Neuss-Grevenbroicher Zeitung Neuss
Doch kein großes Coming-out im Fußball?
Mit Spannung wird auf die Aktion an diesem Freitag geschaut. Initiator Marcus Urban dämpft die Erwartungen.
BERLIN (sid) Immer noch gilt es als das große Tabuthema im Profifußball der Männer, die Aufregung vor wenigen Monaten war deshalb umso größer – nun rückt der Tag des angekündigten Gruppen-Coming-outs immer näher. Mit Spannung blickt alles dem 17. Mai entgegen: Doch der Initiator Marcus Urban dämpft die Erwartungen. „Aktive Profifußballer halten sich noch zurück“, gab Urban in einem Interview mit dem Magazin „Stern“zu und räumte auf Nachfrage ein, selbst keinen direkten Kontakt zu schwulen Profis zu haben: „Die Kommunikation läuft über Kontaktleute. Die Spieler sind extrem vorsichtig. Keiner traut sich aus der Deckung.“Es herrsche „höchste Vorsicht“.
Also doch kein Gruppen-Comingout? Im vergangenen November hatte Urbans Ankündigung noch für große Schlagzeilen gesorgt. „Wir sind viele“, hatte er der „Bild damals gesagt und für die Aktion den 17. Mai, den internationalen Tag gegen Homophobie, ins Auge gefasst. Die Erwartung damals: Mehrere Profis könnten sich im Rahmen der
„Sports-Free“-Kampagne outen.
Doch nun rudert der 53-Jährige zurück. Was am 17. Mai vorbereitet werde, wisse man „nicht ganz genau“. Natürlich bestehe Kontakt zu Menschen aus dem Sport europaweit, „viele organisieren es aber persönlich für sich. Wir werden uns selbst überraschen lassen müssen“, sagte Urban.
Der 17. Mai solle „ein Anfang sein, ein erstes Angebot an Spieler und Funktionäre, sich zu outen, oder besser: sich zu positionieren“, erklärte Urban im „Stern“. Er sei nicht auf diesen einen Tag fixiert, vielmehr wolle er mit der Kampagne „einen Rahmen schaffen, der es den Profis leichter macht“.
Darauf hofft auch die Fan-Organisation „Unsere Kurve“, in deren Augen das Vorhaben „begrüßenswert“sei. Doch es gibt auch Kritik. „Leider wurde kein größeres Bündnis geschaffen. Ich hätte mir gewünscht, dass Initiativen, die bereits vorangegangen sind, miteingebunden werden“, sagte Christian Rudolph, Leiter der Anlaufstelle für geschlechtliche und sexuelle Vielfalt
beim Deutschen Fußball-Bund, dem Sportinformationsdienst. Dennoch trage auch die mediale Aufmerksamkeit dazu bei, „dass die Situation verstanden“werde.
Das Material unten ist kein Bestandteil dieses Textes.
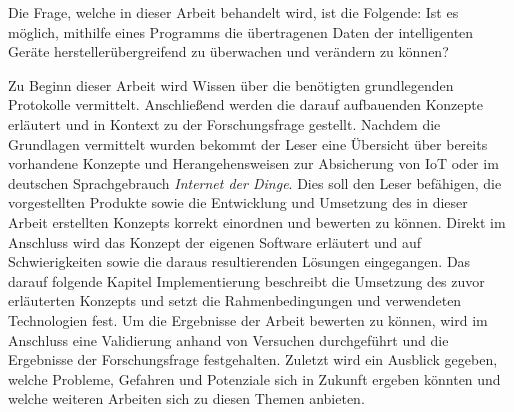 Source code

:     Die Frage, welche in dieser Arbeit behandelt wird, ist die Folgende: 
    Ist es möglich, mithilfe eines Programms die übertragenen Daten der intelligenten Geräte herstellerübergreifend zu überwachen und verändern zu können?

    Zu Beginn dieser Arbeit wird Wissen über die benötigten grundlegenden Protokolle vermittelt.
    Anschließend werden die darauf aufbauenden Konzepte erläutert und in Kontext zu der Forschungsfrage gestellt.
    Nachdem die Grundlagen vermittelt wurden bekommt der Leser eine Übersicht über bereits vorhandene Konzepte und Herangehensweisen zur Absicherung von \ac{IoT} oder im deutschen Sprachgebrauch \emph{Internet der Dinge}. 
    Dies soll den Leser befähigen, die vorgestellten Produkte sowie die Entwicklung und Umsetzung des in dieser Arbeit erstellten Konzepts korrekt einordnen und bewerten zu können.
    Direkt im Anschluss wird das Konzept der eigenen Software erläutert und auf Schwierigkeiten sowie die daraus resultierenden Lösungen eingegangen. Das darauf folgende Kapitel \glqq Implementierung\grqq{} beschreibt die Umsetzung des zuvor erläuterten Konzepts und setzt die Rahmenbedingungen und verwendeten Technologien fest. Um die Ergebnisse der Arbeit bewerten zu können, wird im Anschluss eine Validierung anhand von Versuchen durchgeführt und die Ergebnisse der Forschungsfrage festgehalten. Zuletzt wird ein Ausblick gegeben, welche Probleme, Gefahren und Potenziale sich in Zukunft ergeben könnten und welche weiteren Arbeiten sich zu diesen Themen anbieten.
Auch Thomas Hitzlsperger erklärte im Tagesspielgel: „Egal, welche Dimension das hat: Es wird neue Geschichten geben von Akteuren aus dem Profifußball, welche die Debatte voranbringen können.“Seine eigene Geschichte hatte der Ex-Nationalspieler 2014 öffentlich gemacht und sich nach seiner Profikarriere
geoutet. Auf der Kampagnen-Homepage wird auch sein Lebensweg beschrieben, ebenso wie der von anderen bereits offen homosexueller Personen aus dem Profisport. Doch noch immer hat sich kein aktiver Profi in Deutschland geoutet, auch international gibt es wenige Beispiele. Eines ist der tschechische Nationalspieler Jakub Jankto, der im vergangenen Jahr über seine Homosexualität gesprochen hatte.
Noch immer sei es „ein riesiges Versteckspiel. Die schwulen Profis führen Doppelleben, manche haben Scheinfreundinnen und treffen sich nur im Geheimen mit anderen Männern“, sagte Urban im „Stern“-Interview. Die Sorgen vor den Folgen sind offenbar noch immer groß. „Viele Spieler haben den Glaubenssatz verinnerlicht, dass sie nach einem Coming-out in Ungnade fallen würden in der Branche“, sagte Urban. Seine Kampagne sieht er als Erfolg. Neben der medialen Aufmerksamkeit stünden auch viele Klubs wie Borussia Dortmund oder der FC St. Pauli hinter der Kampagne.